◆ DATA RECORDS ◆
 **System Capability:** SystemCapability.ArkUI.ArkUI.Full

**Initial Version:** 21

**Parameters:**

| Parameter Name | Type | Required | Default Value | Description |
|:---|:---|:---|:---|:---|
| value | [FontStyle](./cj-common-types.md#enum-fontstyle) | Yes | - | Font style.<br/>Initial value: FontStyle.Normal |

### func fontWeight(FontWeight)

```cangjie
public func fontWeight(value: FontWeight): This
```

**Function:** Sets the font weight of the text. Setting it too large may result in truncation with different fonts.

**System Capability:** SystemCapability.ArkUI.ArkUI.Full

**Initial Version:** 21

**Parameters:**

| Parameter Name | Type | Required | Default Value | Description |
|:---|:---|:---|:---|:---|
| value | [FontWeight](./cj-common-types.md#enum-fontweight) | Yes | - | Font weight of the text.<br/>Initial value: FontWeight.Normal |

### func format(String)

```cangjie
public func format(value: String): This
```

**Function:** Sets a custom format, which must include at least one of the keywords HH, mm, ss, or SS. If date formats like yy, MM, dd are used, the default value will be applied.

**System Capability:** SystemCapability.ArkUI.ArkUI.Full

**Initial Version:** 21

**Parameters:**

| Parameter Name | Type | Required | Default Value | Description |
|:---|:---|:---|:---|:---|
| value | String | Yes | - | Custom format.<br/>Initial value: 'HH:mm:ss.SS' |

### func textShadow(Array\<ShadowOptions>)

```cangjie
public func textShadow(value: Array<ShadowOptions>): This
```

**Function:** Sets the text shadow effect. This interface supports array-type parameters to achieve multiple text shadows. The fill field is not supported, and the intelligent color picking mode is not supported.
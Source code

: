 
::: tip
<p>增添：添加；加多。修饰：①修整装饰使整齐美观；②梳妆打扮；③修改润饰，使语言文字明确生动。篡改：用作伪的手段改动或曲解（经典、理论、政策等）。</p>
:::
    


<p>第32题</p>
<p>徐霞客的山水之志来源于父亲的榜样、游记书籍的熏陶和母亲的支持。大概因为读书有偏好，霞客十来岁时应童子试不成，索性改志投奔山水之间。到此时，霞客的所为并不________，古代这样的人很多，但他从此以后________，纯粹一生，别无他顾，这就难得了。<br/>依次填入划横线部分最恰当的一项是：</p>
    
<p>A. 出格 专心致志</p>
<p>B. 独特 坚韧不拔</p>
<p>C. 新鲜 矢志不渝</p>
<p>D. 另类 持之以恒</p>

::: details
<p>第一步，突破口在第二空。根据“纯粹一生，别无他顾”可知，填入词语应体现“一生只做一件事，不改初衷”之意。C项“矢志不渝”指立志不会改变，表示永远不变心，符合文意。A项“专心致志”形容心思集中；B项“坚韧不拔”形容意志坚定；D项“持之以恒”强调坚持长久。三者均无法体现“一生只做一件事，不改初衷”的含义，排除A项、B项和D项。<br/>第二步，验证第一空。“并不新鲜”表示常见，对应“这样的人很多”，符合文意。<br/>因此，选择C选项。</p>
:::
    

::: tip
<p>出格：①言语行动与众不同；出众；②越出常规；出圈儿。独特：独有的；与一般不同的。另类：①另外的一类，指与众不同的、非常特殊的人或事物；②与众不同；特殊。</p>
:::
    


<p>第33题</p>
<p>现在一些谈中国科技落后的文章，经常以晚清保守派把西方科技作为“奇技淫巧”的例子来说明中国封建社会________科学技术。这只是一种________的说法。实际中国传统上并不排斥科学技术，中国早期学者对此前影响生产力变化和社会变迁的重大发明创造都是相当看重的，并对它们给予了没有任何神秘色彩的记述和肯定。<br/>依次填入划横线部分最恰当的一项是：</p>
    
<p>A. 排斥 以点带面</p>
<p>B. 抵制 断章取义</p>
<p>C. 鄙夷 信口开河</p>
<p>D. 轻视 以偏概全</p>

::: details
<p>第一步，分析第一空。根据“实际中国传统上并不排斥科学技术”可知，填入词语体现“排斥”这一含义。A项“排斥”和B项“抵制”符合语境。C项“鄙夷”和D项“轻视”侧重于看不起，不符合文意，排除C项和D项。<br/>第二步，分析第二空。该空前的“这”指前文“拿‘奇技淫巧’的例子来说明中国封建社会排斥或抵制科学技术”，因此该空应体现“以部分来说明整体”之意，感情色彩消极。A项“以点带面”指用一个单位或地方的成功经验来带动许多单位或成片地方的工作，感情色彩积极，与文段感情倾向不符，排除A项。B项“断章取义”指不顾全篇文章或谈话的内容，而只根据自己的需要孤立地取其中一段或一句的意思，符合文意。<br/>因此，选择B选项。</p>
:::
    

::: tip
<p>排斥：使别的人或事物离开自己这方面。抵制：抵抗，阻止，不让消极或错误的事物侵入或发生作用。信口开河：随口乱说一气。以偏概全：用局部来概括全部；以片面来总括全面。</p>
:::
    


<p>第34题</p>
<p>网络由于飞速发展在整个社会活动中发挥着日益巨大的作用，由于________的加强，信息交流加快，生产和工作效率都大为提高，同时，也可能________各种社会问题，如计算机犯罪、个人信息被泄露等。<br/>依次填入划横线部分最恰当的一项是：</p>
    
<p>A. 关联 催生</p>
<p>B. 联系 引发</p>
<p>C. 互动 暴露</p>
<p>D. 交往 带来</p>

◆ DESCRIPTION OF THE TASK ◆
Lines that hold the word "符合文意" are the ones to copy from the entries above.

◆ RESPONSE TO THIS EXERCISE ◆
<p>第一步，突破口在第二空。根据“纯粹一生，别无他顾”可知，填入词语应体现“一生只做一件事，不改初衷”之意。C项“矢志不渝”指立志不会改变，表示永远不变心，符合文意。A项“专心致志”形容心思集中；B项“坚韧不拔”形容意志坚定；D项“持之以恒”强调坚持长久。三者均无法体现“一生只做一件事，不改初衷”的含义，排除A项、B项和D项。<br/>第二步，验证第一空。“并不新鲜”表示常见，对应“这样的人很多”，符合文意。<br/>因此，选择C选项。</p>
<p>第一步，分析第一空。根据“实际中国传统上并不排斥科学技术”可知，填入词语体现“排斥”这一含义。A项“排斥”和B项“抵制”符合语境。C项“鄙夷”和D项“轻视”侧重于看不起，不符合文意，排除C项和D项。<br/>第二步，分析第二空。该空前的“这”指前文“拿‘奇技淫巧’的例子来说明中国封建社会排斥或抵制科学技术”，因此该空应体现“以部分来说明整体”之意，感情色彩消极。A项“以点带面”指用一个单位或地方的成功经验来带动许多单位或成片地方的工作，感情色彩积极，与文段感情倾向不符，排除A项。B项“断章取义”指不顾全篇文章或谈话的内容，而只根据自己的需要孤立地取其中一段或一句的意思，符合文意。<br/>因此，选择B选项。</p>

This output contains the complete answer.